The rain stopped and I was obliged to recollect that I was engaged to dine at Mr. Quincy’s today so I went in, dressed myself and set off on my expedition, with George. We arrived there soon and I was ushered into the parlour. We found assembled, all the family, Mr. Ticknor our Professor and his wife, Mr. Samuel Eliot,2
Mr. de Wallenstein, the Russian secretary of Legation at Washington,3
Mr. Sparks of Baltimore4
and William Otis5
came in soon after. After some conversation on indifferent subjects we went into dinner. I happened to sit next to Miss Susan Quincy on one side and my eternal brother on the other. Chance always puts us together most improperly. The lady has always treated me with amazing “hauteur,” more it appeared to me, to play upon my former timidity than from any other reason. This in old time was much and has made me feel bitterly, a great instance of unpardonable weakness, but now, I have sufficient confidence to brave her distance without feeling it. I made it a point, as I was thus situated, to be particularly polite to her at the table, although God knows with how much ill will, and insincerity, for I should have been happy could I civilly have cut
her, as we say at College. Pride, I am inclined to think, is the sense of my temper and
I am not disposed to suppress it. I hate the purse proud ostentation of the city of Boston. It is not the pride I like, it is not mine. That man is to me properly proud, who is sufficiently conscious of his own value to keep him clear from the common herd about. Not piquing himself upon his wealth but on his education, his acquirements, without being to appearance conscious that he is superior to his inferiors, or at least just enough so to keep his station. A really noble man will not wish to show off before others any thing like superiority. I am an aristocrat but not one of Boston. I wish to be as far as I can, the man I describe. I fail very much, I am conscious, but the wish will bear me up and will suppress my knowledge of the weakness of my will.

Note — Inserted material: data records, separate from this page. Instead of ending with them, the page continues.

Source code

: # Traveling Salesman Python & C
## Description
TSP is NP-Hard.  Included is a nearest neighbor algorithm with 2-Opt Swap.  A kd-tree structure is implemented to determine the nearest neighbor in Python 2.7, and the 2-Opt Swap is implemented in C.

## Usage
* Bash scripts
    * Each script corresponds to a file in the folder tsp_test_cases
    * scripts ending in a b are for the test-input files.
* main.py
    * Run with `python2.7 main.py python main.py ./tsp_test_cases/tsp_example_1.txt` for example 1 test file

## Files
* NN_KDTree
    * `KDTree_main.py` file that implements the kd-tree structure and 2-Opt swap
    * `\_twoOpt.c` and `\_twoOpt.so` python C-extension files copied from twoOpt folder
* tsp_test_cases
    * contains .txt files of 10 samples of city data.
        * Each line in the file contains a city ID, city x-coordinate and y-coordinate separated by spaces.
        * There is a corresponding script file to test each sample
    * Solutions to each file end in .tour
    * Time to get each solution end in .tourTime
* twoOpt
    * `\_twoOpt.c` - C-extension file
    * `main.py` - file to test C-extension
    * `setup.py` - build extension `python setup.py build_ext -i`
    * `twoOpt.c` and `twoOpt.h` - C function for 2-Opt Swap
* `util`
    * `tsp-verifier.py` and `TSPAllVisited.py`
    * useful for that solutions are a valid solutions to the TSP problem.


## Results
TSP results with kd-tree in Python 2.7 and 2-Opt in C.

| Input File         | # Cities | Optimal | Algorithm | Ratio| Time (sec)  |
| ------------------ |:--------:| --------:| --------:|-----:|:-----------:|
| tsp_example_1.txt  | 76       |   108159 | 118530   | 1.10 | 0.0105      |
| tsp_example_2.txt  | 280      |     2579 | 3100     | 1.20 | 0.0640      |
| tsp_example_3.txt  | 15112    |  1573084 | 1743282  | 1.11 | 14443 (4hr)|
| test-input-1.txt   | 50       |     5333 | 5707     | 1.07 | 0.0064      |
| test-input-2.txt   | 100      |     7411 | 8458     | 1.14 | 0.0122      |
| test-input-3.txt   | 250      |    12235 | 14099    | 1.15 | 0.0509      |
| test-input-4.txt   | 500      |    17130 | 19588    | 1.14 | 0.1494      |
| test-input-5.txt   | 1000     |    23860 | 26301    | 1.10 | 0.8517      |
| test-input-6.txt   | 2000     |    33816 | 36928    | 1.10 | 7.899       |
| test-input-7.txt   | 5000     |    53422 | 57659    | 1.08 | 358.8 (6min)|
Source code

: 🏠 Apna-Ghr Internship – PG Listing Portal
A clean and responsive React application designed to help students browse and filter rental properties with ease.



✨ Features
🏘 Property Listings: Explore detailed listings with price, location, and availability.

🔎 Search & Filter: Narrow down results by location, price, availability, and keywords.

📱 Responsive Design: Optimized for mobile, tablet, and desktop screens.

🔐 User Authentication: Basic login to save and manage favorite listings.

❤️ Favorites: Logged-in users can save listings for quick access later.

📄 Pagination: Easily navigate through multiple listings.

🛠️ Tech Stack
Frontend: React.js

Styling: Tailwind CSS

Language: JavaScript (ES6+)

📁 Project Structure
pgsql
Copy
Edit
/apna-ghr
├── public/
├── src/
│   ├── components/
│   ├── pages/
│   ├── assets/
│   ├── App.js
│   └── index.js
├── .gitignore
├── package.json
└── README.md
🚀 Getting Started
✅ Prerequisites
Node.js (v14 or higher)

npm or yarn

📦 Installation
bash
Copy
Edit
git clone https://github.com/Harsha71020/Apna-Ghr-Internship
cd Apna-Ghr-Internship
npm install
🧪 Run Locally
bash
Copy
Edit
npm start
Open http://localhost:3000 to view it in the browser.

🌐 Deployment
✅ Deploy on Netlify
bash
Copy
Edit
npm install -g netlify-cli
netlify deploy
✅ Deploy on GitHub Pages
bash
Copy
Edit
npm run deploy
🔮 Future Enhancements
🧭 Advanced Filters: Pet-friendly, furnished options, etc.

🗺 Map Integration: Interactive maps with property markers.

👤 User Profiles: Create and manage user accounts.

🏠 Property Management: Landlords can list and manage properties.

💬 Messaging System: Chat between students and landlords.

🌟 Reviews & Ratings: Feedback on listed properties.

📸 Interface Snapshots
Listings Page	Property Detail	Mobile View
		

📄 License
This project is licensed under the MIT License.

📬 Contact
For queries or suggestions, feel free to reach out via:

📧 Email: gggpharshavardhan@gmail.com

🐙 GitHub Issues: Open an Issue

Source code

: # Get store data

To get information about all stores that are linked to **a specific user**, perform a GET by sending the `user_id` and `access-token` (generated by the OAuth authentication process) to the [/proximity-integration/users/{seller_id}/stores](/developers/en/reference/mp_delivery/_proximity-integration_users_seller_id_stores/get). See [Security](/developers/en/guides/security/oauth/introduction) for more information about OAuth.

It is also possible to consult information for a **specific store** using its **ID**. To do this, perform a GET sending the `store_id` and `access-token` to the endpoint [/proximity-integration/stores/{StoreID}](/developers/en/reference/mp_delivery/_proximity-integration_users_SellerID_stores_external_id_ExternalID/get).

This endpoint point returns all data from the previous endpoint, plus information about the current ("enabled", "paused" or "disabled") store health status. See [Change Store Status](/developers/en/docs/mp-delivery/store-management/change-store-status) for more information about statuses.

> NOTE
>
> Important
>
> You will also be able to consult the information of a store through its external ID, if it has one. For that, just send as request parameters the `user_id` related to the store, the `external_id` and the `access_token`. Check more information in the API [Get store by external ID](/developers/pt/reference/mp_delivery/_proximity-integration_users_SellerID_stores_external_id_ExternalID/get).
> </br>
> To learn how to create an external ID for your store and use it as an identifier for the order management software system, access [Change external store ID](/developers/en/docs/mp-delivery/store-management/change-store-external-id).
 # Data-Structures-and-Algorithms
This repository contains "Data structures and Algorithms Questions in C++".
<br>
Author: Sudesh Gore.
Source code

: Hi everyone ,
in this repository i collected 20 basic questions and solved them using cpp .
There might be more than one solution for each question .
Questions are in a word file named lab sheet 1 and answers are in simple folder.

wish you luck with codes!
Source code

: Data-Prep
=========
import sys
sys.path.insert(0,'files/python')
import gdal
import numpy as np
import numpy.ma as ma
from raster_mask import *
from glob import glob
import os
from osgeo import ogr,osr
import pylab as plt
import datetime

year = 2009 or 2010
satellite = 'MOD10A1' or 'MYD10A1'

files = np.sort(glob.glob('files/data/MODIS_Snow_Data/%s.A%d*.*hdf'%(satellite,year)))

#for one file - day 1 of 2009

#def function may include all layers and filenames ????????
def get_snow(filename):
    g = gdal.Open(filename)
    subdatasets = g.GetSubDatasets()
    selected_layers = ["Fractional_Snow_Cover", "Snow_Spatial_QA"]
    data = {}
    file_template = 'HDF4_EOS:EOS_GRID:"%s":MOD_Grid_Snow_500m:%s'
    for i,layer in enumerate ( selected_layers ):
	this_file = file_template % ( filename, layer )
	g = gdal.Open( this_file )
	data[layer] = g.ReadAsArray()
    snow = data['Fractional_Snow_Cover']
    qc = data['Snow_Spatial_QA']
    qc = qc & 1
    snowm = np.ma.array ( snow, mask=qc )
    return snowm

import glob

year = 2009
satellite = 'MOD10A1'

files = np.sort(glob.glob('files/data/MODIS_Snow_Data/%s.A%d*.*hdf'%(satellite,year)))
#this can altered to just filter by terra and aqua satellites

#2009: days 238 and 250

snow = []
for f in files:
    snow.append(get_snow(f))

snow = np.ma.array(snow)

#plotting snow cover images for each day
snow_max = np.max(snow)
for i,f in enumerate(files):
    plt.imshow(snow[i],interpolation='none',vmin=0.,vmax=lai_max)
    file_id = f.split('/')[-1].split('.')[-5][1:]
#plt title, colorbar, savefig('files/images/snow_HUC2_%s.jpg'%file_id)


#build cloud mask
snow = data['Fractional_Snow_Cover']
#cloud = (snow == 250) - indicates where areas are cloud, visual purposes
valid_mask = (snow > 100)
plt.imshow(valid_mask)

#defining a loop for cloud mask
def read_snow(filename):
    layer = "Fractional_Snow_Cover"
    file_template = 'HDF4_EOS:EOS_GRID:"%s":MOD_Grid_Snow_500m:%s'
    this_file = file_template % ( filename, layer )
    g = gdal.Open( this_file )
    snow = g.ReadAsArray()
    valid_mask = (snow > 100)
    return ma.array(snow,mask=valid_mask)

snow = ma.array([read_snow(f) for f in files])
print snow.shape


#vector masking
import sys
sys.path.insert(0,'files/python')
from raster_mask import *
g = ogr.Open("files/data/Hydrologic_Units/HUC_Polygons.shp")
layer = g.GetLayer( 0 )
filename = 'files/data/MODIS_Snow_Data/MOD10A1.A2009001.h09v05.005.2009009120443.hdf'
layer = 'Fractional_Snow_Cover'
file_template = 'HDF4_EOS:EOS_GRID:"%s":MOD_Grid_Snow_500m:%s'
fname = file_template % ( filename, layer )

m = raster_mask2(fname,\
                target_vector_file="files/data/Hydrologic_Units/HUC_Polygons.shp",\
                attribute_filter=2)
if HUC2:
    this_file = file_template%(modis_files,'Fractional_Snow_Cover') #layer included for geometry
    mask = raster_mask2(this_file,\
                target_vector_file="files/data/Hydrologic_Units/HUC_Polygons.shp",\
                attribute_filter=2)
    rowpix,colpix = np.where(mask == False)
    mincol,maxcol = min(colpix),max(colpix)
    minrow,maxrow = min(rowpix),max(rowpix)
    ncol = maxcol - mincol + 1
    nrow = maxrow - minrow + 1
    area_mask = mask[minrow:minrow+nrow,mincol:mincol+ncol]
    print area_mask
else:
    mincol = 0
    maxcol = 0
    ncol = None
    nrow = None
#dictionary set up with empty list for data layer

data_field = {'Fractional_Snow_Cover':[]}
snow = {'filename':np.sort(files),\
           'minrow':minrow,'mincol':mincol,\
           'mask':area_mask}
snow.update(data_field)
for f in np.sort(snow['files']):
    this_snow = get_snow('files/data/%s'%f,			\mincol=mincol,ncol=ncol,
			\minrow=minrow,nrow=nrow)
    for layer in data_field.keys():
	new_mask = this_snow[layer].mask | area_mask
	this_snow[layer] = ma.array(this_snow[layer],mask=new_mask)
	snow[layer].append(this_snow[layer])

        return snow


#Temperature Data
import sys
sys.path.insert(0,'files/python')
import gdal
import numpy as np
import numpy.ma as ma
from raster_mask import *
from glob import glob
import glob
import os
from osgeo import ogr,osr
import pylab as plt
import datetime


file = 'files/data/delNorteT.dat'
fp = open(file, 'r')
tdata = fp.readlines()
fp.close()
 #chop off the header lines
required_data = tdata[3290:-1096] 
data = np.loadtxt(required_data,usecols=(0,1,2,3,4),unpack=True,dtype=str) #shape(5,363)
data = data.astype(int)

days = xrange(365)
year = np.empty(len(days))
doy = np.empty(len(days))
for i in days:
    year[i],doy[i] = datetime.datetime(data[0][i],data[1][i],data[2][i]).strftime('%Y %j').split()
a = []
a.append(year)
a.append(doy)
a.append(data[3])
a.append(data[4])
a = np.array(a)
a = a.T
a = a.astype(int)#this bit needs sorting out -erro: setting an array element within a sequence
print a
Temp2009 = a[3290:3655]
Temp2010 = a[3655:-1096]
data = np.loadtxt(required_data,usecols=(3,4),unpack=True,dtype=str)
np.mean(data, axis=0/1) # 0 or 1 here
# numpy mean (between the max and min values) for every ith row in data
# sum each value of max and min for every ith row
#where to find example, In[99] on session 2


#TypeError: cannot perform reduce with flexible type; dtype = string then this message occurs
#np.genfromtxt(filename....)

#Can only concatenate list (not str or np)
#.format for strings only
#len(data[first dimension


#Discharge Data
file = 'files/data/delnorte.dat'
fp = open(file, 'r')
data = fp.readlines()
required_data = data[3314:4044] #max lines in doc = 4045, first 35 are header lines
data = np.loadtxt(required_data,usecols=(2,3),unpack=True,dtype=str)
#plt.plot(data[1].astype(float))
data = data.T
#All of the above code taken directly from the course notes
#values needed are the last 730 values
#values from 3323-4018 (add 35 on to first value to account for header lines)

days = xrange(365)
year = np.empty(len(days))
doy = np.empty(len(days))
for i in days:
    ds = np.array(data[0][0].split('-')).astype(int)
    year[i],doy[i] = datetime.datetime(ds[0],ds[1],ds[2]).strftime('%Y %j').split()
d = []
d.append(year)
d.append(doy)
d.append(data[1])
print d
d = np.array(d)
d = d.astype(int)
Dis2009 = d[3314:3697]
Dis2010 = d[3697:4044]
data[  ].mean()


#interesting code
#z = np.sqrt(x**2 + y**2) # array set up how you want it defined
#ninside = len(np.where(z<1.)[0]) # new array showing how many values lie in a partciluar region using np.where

The dinner was an extremely pleasant one, Mr. Quincy did
put off his airs and, although Mrs. Quincy and Susan did not, they could not stiffen the scene, and there was a great deal of mirth and wit in the scene. It is now five years I think since I have been in this house or certainly but once since, and the girls whom I used to see have become women. Of all of them Margaret is the only beautiful one and she has not yet been spoiled by the chill of Boston society though this season will do it. Sophia is the pleasantest. Abby is not here now, when I saw her last I was much pleased with her.6
I had some conversation with Edmund who is quite a sensible fellow but he has a little too much of the student for a man of my cast. We arose from table, went to see the gentleman’s library and then returned. A short interval succeed[ed]
before taking our leave in which I conversed with Miss Sophia and then we went. Miss Storer7
was there whom I formerly knew, but so long since that really I did not dare claim the acquaintance. We returned home and found a Mr. and Mrs. Swett8
with others here. I was struck with the contrast in this sort of society and the one I had left but said nothing. After supper, conversation as usual. X:30.